MATERIAL SUPPLIED
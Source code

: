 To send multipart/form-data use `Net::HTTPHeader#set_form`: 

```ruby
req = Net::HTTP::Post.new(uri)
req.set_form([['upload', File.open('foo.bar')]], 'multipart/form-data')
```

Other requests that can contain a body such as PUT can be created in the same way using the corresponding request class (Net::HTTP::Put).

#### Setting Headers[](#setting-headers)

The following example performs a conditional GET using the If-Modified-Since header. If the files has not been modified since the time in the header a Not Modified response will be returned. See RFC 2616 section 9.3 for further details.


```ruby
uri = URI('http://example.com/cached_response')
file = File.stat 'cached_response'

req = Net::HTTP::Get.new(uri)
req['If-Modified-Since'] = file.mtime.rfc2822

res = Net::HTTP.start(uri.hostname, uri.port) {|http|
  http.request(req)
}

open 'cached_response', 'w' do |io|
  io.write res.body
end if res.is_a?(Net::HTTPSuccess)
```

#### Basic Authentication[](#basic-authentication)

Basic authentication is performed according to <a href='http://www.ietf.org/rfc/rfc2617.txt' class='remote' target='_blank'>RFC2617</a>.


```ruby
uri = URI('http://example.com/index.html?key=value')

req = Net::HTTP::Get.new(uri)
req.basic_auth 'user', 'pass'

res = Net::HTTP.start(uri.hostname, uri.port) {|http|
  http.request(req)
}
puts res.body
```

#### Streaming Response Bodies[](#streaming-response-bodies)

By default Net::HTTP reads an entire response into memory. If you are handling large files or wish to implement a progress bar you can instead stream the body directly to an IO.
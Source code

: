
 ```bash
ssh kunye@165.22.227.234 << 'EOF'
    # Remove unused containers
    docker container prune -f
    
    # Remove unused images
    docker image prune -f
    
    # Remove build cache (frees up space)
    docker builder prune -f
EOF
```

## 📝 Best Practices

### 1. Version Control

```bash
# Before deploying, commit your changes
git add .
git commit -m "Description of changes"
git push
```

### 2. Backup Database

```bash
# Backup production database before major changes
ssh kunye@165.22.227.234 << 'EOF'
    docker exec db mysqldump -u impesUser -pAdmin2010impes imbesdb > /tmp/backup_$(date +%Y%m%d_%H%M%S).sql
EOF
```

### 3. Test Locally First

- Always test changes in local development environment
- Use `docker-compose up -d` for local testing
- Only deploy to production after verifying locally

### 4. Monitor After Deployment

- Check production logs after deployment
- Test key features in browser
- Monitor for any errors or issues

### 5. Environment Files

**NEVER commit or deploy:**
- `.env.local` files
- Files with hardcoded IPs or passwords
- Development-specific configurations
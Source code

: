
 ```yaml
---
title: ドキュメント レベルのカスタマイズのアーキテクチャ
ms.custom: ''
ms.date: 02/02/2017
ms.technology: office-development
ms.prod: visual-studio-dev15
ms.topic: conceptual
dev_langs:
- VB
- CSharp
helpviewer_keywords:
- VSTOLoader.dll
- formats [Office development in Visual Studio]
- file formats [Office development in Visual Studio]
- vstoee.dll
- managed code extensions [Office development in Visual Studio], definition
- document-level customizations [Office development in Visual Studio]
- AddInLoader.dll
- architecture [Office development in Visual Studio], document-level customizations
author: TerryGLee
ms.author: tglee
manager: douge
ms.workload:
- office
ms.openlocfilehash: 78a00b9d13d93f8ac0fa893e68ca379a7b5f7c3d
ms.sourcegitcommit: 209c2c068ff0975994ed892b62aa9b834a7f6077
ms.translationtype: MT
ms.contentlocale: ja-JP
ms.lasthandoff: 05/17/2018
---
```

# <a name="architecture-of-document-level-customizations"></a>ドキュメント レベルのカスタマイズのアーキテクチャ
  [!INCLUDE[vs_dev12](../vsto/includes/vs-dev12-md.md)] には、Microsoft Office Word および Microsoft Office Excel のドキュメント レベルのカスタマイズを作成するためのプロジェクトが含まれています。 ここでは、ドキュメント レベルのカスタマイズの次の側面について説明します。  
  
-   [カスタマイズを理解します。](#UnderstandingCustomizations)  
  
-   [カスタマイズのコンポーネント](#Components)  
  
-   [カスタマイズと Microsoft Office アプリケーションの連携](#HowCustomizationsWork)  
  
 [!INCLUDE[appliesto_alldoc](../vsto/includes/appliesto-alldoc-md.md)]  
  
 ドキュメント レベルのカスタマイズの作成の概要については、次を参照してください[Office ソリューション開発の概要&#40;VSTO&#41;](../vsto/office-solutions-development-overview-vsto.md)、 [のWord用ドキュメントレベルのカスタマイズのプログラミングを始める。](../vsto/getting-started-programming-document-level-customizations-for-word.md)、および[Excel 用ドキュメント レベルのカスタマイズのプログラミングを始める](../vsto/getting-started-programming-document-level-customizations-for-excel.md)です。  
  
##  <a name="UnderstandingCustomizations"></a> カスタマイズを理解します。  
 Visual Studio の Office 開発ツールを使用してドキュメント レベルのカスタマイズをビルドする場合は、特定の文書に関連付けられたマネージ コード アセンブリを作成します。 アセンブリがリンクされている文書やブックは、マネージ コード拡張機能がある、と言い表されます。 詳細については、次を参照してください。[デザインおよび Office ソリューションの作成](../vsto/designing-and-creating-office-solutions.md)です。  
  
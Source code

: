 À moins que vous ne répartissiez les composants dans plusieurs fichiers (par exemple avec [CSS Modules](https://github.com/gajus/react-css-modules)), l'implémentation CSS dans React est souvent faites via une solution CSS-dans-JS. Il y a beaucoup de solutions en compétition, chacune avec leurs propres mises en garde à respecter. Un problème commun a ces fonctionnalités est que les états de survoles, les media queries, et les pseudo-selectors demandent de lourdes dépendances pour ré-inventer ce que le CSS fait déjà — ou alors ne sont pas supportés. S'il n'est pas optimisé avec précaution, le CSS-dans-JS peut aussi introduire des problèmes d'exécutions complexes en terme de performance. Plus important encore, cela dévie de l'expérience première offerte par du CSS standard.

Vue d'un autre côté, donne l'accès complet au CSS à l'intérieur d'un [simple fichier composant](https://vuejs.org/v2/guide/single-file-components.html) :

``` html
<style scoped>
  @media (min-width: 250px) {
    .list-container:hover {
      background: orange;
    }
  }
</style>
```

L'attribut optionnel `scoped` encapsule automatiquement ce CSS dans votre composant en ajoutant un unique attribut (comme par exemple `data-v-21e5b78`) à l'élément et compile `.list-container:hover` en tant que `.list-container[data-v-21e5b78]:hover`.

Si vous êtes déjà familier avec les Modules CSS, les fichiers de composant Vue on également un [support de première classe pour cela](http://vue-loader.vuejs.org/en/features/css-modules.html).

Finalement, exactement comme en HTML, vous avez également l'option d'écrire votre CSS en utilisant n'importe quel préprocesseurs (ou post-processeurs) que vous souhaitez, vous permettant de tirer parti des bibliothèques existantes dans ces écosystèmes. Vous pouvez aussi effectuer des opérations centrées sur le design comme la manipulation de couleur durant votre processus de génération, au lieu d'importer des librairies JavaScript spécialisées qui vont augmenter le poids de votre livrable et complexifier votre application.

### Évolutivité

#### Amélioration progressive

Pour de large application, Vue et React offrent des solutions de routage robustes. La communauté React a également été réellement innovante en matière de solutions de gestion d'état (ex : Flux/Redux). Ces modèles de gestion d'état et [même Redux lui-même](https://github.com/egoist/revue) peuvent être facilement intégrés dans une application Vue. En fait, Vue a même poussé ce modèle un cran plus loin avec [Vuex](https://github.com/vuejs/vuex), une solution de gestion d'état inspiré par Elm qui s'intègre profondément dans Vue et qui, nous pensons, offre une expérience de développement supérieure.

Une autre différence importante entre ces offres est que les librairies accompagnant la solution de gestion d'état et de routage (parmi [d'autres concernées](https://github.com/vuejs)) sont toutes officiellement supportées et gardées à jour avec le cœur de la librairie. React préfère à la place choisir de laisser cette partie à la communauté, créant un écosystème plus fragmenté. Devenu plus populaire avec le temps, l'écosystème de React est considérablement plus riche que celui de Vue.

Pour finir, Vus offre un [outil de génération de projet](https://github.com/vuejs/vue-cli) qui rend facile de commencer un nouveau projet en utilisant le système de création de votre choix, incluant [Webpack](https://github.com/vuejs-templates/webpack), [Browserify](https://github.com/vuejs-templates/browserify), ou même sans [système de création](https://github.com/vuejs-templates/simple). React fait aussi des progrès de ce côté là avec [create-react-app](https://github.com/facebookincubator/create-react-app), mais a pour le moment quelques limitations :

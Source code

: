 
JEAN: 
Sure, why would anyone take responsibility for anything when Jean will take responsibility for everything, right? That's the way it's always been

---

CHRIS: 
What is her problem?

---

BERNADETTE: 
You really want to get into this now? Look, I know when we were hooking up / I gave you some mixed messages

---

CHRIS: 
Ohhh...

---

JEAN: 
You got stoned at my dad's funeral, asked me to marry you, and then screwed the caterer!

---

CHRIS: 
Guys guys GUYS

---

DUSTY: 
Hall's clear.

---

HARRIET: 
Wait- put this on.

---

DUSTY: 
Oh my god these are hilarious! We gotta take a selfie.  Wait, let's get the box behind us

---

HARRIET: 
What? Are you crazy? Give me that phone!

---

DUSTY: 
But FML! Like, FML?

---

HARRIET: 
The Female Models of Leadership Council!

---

TASK PROMPT
Output must be limited to the lines beginning with the one that contains "You got stoned" and ending with the last line of the entries, reproduced exactly.

YOUR RESPONSE
You got stoned at my dad's funeral, asked me to marry you, and then screwed the caterer!

---

CHRIS: 
Guys guys GUYS

---

DUSTY: 
Hall's clear.

---

HARRIET: 
Wait- put this on.

---

DUSTY: 
Oh my god these are hilarious! We gotta take a selfie.  Wait, let's get the box behind us

---

HARRIET: 
What? Are you crazy? Give me that phone!

---

DUSTY: 
But FML! Like, FML?

---

HARRIET: 
The Female Models of Leadership Council!

---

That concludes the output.